Proficiency and Respect is when the instructor knows the skills and abilities of the participants, the POI through the appropriate delivering tool can be used to challenge cadets without overwhelming them. It is absolutely crucial that the instructor not to over design the POI and pick the right delivery tool beyond the scope of their capabilities. An instructor should conduct a self-analysis of their own skills and abilities, and keep the POI to where it generates positive results, not professional embarrassment.

Mental Agility and Adaptability are paramount. The instructor should demonstrate the ability to react to unanticipated solutions and responses. Incorporating critical and creative thinking requires the instructor to adapt to the response and redirect the play as required. Becoming mentally mired in as the facilitator could limit the decision-making and experiential learning potential.

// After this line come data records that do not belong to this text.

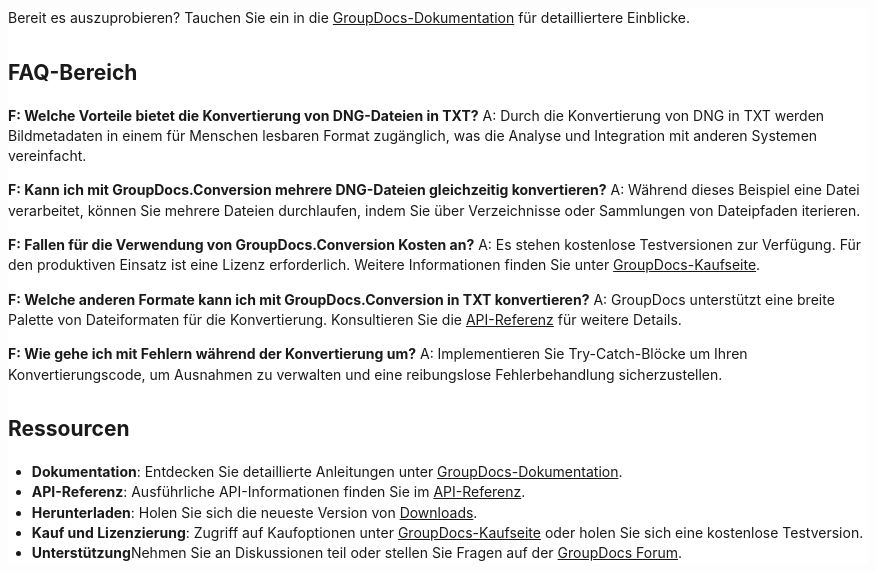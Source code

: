 Bereit es auszuprobieren? Tauchen Sie ein in die [GroupDocs-Dokumentation](https://docs.groupdocs.com/conversion/net/) für detailliertere Einblicke.

## FAQ-Bereich
**F: Welche Vorteile bietet die Konvertierung von DNG-Dateien in TXT?**
A: Durch die Konvertierung von DNG in TXT werden Bildmetadaten in einem für Menschen lesbaren Format zugänglich, was die Analyse und Integration mit anderen Systemen vereinfacht.

**F: Kann ich mit GroupDocs.Conversion mehrere DNG-Dateien gleichzeitig konvertieren?**
A: Während dieses Beispiel eine Datei verarbeitet, können Sie mehrere Dateien durchlaufen, indem Sie über Verzeichnisse oder Sammlungen von Dateipfaden iterieren.

**F: Fallen für die Verwendung von GroupDocs.Conversion Kosten an?**
A: Es stehen kostenlose Testversionen zur Verfügung. Für den produktiven Einsatz ist eine Lizenz erforderlich. Weitere Informationen finden Sie unter [GroupDocs-Kaufseite](https://purchase.groupdocs.com/buy).

**F: Welche anderen Formate kann ich mit GroupDocs.Conversion in TXT konvertieren?**
A: GroupDocs unterstützt eine breite Palette von Dateiformaten für die Konvertierung. Konsultieren Sie die [API-Referenz](https://reference.groupdocs.com/conversion/net/) für weitere Details.

**F: Wie gehe ich mit Fehlern während der Konvertierung um?**
A: Implementieren Sie Try-Catch-Blöcke um Ihren Konvertierungscode, um Ausnahmen zu verwalten und eine reibungslose Fehlerbehandlung sicherzustellen.

## Ressourcen
- **Dokumentation**: Entdecken Sie detaillierte Anleitungen unter [GroupDocs-Dokumentation](https://docs.groupdocs.com/conversion/net/).
- **API-Referenz**: Ausführliche API-Informationen finden Sie im [API-Referenz](https://reference.groupdocs.com/conversion/net/).
- **Herunterladen**: Holen Sie sich die neueste Version von [Downloads](https://releases.groupdocs.com/conversion/net/).
- **Kauf und Lizenzierung**: Zugriff auf Kaufoptionen unter [GroupDocs-Kaufseite](https://purchase.groupdocs.com/buy) oder holen Sie sich eine kostenlose Testversion.
- **Unterstützung**Nehmen Sie an Diskussionen teil oder stellen Sie Fragen auf der [GroupDocs Forum](https://forum.groupdocs.com/c/conversion/10).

Stimulate Interest starts with design and development, but finesse in execution is even more important. Do not beat concepts or observations into the ground. Keep the play and discussion rolling at a light and brisk pace. Leave room for mental maneuver (adaptability).

Ideally, the instructor will be approaching the program of instruction from the position of a mentor. Positive communication and approach increases the effectiveness of lessons learned.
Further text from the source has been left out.